======== PROVIDED RECORDS

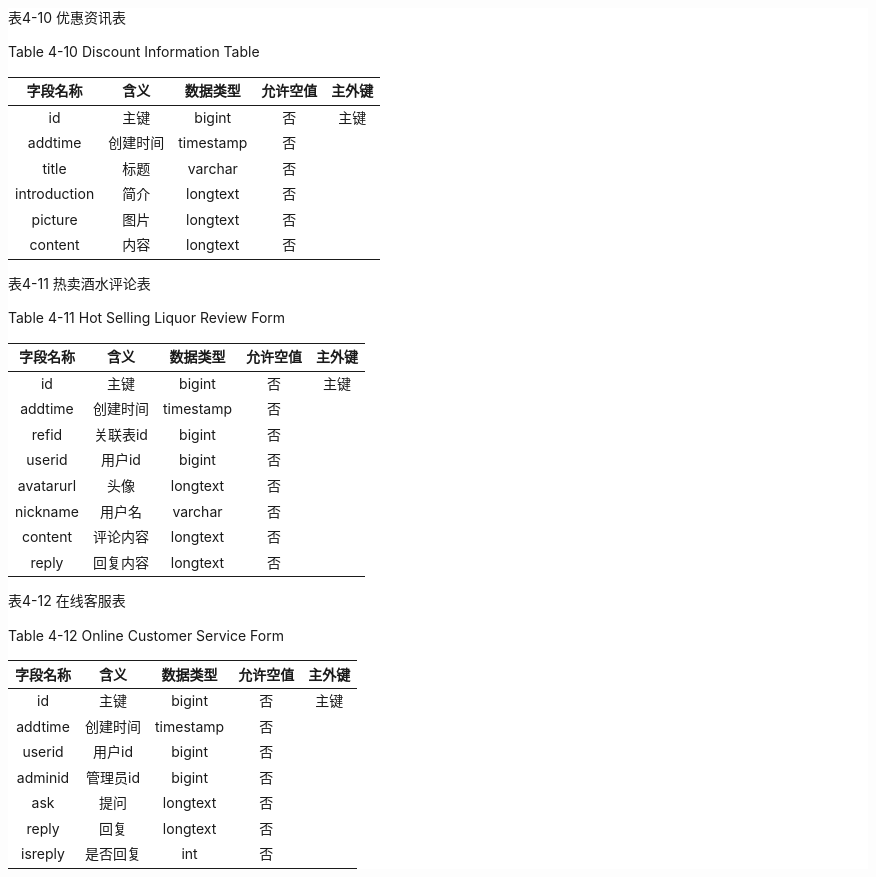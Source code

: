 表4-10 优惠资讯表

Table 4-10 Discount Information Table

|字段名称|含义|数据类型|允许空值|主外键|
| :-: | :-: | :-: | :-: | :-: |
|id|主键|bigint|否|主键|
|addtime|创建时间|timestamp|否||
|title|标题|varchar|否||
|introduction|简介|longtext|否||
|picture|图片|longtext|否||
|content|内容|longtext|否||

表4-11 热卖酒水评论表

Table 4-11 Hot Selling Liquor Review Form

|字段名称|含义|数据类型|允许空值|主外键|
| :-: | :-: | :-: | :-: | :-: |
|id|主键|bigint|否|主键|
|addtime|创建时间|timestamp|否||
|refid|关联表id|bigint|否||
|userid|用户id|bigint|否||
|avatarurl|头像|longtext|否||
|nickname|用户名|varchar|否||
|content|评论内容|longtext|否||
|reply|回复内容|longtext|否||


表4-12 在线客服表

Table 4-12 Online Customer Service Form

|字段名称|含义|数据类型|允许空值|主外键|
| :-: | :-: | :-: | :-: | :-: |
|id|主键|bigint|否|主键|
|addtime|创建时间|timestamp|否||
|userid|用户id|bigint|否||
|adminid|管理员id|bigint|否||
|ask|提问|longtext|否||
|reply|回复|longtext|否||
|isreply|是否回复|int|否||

================
======== PROVIDED RECORDS

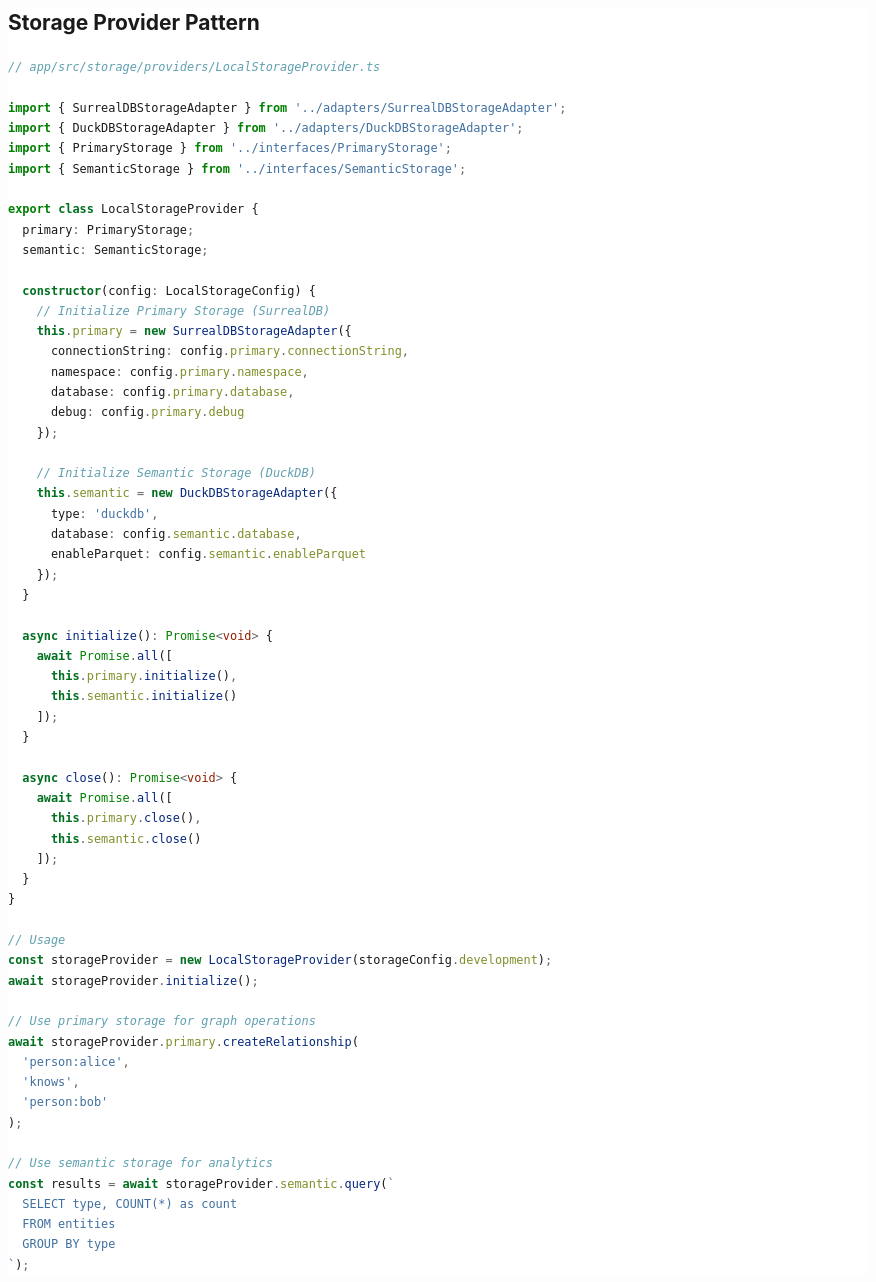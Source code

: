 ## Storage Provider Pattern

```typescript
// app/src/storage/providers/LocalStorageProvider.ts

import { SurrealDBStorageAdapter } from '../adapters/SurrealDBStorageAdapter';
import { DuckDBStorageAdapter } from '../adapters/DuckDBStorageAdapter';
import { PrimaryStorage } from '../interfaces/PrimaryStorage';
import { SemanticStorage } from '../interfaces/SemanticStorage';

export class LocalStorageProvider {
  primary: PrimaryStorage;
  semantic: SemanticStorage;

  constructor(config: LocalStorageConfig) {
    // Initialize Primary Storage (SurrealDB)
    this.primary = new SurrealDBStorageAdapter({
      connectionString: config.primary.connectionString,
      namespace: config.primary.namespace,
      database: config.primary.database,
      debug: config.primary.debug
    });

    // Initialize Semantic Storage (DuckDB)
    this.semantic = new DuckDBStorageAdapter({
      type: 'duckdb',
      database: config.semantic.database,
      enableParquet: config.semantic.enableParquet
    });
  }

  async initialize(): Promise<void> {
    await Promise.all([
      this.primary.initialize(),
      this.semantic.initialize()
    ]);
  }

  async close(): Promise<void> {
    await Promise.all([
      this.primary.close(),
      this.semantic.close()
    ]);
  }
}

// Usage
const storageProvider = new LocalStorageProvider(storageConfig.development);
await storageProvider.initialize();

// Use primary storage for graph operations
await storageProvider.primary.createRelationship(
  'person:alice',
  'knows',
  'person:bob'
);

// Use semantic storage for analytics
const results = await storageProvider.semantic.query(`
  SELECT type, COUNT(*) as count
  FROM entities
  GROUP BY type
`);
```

================

▸ **THE PROBLEM**: Apply a filter for "adapters" to the data above, then copy each line that matches.

▸ **OUTPUT BELOW**:
import { SurrealDBStorageAdapter } from '../adapters/SurrealDBStorageAdapter';
import { DuckDBStorageAdapter } from '../adapters/DuckDBStorageAdapter';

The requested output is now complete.